Stored records:
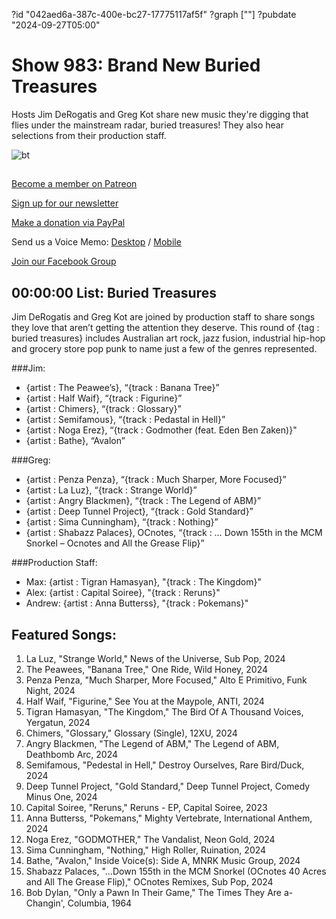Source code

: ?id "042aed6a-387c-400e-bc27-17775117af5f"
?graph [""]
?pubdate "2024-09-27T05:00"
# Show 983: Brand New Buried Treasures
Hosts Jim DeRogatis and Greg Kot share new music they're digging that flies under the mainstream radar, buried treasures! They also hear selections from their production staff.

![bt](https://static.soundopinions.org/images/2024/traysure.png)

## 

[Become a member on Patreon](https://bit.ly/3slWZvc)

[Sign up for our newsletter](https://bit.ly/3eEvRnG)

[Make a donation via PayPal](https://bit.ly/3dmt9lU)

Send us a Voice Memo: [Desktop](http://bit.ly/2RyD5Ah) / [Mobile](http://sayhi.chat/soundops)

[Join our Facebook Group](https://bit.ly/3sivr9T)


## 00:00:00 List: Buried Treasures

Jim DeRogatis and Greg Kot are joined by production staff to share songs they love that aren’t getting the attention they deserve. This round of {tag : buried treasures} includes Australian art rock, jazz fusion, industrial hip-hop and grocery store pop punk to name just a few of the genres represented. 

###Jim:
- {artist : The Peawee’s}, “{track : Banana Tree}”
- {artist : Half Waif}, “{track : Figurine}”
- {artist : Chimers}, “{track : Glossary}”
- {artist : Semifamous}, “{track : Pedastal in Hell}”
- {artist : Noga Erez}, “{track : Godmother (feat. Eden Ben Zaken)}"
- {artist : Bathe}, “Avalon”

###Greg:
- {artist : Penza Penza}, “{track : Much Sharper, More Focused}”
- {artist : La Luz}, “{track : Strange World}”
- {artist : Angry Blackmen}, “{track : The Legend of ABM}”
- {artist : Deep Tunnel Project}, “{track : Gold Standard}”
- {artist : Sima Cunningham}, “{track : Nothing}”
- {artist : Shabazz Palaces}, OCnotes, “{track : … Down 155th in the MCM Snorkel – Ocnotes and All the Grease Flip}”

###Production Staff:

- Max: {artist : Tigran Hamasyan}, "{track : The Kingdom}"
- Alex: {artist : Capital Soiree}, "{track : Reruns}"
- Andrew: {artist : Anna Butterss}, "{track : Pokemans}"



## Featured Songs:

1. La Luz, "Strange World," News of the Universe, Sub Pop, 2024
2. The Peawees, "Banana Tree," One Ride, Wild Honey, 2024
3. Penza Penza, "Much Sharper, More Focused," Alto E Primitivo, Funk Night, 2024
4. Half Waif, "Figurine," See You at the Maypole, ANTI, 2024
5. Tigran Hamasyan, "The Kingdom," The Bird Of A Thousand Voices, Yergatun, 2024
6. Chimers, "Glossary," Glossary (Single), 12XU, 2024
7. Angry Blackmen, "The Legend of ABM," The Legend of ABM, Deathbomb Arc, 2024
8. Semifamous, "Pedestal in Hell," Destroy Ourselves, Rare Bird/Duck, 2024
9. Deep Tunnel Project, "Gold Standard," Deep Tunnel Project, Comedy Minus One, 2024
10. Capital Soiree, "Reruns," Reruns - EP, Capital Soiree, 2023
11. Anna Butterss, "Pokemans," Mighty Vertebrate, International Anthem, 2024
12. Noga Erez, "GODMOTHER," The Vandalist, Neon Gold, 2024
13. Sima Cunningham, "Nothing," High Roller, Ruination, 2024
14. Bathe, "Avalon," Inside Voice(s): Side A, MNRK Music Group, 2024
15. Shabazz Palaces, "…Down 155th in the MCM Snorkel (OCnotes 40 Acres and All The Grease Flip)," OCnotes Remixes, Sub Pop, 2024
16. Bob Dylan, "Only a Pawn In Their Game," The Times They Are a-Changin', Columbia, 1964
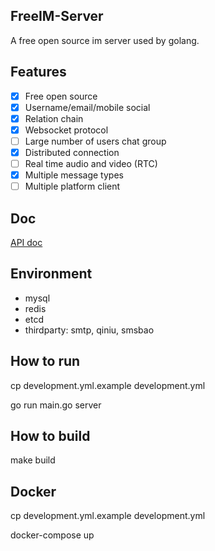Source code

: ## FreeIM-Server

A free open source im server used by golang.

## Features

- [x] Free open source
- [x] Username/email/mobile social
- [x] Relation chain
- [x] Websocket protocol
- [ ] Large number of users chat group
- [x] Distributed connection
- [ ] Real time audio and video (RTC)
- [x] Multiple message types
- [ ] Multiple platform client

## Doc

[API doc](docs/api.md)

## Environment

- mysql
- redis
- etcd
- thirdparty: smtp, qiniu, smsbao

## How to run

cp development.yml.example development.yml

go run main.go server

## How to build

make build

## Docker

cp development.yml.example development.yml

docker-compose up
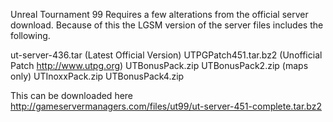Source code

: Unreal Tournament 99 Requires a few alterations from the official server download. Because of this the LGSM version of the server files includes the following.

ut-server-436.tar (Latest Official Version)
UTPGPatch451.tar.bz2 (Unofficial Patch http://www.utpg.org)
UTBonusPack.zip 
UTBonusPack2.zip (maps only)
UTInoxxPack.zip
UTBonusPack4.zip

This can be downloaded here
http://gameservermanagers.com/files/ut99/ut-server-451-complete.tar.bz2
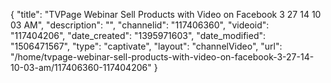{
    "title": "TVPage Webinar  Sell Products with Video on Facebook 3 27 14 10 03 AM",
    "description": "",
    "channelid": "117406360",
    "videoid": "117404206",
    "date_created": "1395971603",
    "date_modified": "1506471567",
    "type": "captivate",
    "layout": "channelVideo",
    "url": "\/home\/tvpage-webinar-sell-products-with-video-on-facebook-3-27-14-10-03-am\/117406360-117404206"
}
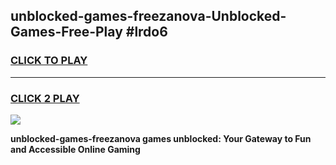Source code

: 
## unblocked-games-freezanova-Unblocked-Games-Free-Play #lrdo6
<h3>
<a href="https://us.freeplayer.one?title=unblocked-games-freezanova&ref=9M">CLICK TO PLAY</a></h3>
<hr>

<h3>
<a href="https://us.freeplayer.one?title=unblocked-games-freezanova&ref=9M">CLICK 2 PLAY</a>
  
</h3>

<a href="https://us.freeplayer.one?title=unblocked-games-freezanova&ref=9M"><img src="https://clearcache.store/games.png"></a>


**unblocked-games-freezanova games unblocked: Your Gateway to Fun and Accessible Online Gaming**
---
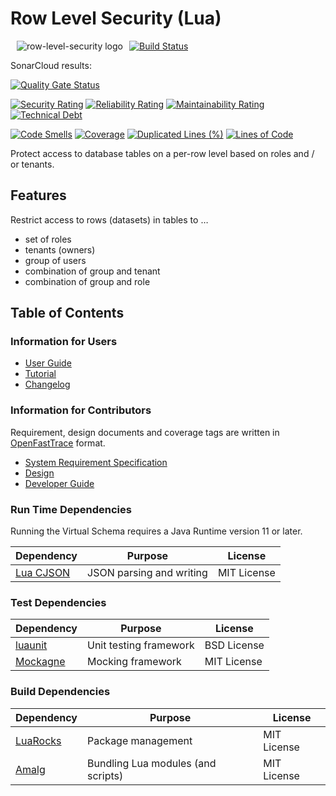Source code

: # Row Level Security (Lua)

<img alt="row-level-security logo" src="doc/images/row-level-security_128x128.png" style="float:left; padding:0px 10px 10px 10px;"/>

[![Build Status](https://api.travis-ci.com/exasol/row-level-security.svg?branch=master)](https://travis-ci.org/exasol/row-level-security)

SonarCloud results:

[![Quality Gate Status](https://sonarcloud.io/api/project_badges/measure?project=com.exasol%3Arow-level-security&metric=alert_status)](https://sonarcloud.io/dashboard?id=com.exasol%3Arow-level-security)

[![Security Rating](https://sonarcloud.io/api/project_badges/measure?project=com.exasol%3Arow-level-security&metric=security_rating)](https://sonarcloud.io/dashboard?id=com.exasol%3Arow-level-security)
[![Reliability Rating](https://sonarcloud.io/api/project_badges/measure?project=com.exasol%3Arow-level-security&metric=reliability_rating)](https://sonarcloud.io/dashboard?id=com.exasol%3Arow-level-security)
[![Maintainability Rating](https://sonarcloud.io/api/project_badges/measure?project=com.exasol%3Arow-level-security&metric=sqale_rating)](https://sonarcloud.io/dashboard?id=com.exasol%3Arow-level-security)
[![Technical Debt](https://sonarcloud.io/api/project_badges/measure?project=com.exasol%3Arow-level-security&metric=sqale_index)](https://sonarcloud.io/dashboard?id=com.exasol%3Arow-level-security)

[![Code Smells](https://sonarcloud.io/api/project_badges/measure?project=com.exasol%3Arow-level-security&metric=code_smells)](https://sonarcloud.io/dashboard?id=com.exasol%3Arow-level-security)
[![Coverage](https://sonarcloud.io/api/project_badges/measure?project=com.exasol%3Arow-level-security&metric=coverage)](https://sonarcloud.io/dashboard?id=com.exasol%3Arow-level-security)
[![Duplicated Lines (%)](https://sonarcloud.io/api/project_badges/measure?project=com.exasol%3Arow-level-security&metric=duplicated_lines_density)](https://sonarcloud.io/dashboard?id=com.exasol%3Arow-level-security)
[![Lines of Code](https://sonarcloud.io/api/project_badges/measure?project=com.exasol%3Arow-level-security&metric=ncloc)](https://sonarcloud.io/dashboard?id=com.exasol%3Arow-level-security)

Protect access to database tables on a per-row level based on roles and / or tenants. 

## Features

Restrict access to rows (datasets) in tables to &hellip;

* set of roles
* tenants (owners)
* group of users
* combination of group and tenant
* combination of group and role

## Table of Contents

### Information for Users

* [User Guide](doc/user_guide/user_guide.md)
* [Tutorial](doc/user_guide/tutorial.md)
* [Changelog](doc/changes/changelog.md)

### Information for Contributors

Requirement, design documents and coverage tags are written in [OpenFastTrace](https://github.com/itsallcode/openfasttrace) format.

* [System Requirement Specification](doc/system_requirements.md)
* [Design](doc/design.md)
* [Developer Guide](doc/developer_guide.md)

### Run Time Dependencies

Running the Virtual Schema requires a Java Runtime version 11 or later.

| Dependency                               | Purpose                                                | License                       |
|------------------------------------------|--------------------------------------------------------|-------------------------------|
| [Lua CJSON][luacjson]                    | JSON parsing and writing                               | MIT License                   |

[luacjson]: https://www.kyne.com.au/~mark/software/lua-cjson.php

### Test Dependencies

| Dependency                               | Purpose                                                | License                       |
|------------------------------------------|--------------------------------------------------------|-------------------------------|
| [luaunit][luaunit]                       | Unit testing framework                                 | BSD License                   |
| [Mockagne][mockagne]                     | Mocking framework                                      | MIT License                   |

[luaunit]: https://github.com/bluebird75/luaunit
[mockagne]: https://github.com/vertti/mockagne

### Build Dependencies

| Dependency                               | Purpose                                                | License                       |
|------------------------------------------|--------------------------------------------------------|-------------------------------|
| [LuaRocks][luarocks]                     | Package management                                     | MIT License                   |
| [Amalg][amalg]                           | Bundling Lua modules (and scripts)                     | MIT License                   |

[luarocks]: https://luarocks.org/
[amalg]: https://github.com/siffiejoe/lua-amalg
...
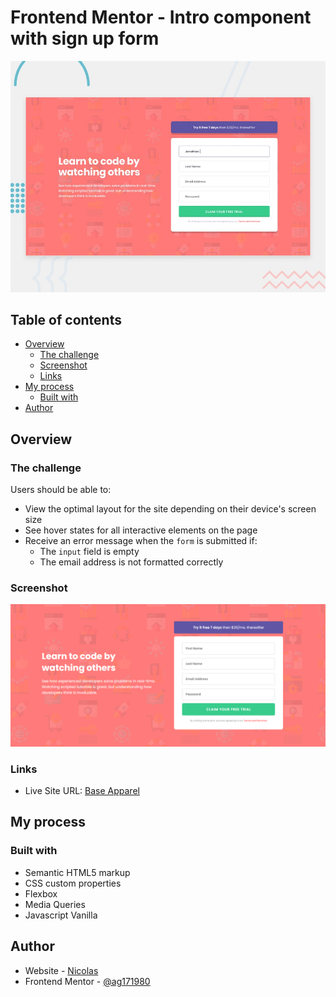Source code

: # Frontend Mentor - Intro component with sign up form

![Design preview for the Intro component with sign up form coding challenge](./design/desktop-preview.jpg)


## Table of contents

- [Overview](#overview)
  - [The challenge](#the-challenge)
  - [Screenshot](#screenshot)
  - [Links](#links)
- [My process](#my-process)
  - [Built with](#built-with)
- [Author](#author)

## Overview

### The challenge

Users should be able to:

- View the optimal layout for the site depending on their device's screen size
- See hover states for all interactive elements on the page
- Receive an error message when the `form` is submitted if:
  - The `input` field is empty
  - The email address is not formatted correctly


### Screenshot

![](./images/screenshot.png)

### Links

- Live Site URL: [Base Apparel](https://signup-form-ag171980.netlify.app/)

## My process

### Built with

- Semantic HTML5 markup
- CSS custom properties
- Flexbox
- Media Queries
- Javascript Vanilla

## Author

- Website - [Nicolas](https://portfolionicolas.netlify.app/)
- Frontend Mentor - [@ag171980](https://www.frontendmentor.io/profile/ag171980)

Problem statement:
Your task is to retype the entries verbatim, starting with the line that holds "- Intro component with sign up form" and stopping after the line that holds "- Website - [Nicolas](https://portfolionicolas.netlify.app/)".

Solution to this task:
: # Frontend Mentor - Intro component with sign up form

![Design preview for the Intro component with sign up form coding challenge](./design/desktop-preview.jpg)


## Table of contents

- [Overview](#overview)
  - [The challenge](#the-challenge)
  - [Screenshot](#screenshot)
  - [Links](#links)
- [My process](#my-process)
  - [Built with](#built-with)
- [Author](#author)

## Overview

### The challenge

Users should be able to:

- View the optimal layout for the site depending on their device's screen size
- See hover states for all interactive elements on the page
- Receive an error message when the `form` is submitted if:
  - The `input` field is empty
  - The email address is not formatted correctly


### Screenshot

![](./images/screenshot.png)

### Links

- Live Site URL: [Base Apparel](https://signup-form-ag171980.netlify.app/)

## My process

### Built with

- Semantic HTML5 markup
- CSS custom properties
- Flexbox
- Media Queries
- Javascript Vanilla

## Author

- Website - [Nicolas](https://portfolionicolas.netlify.app/)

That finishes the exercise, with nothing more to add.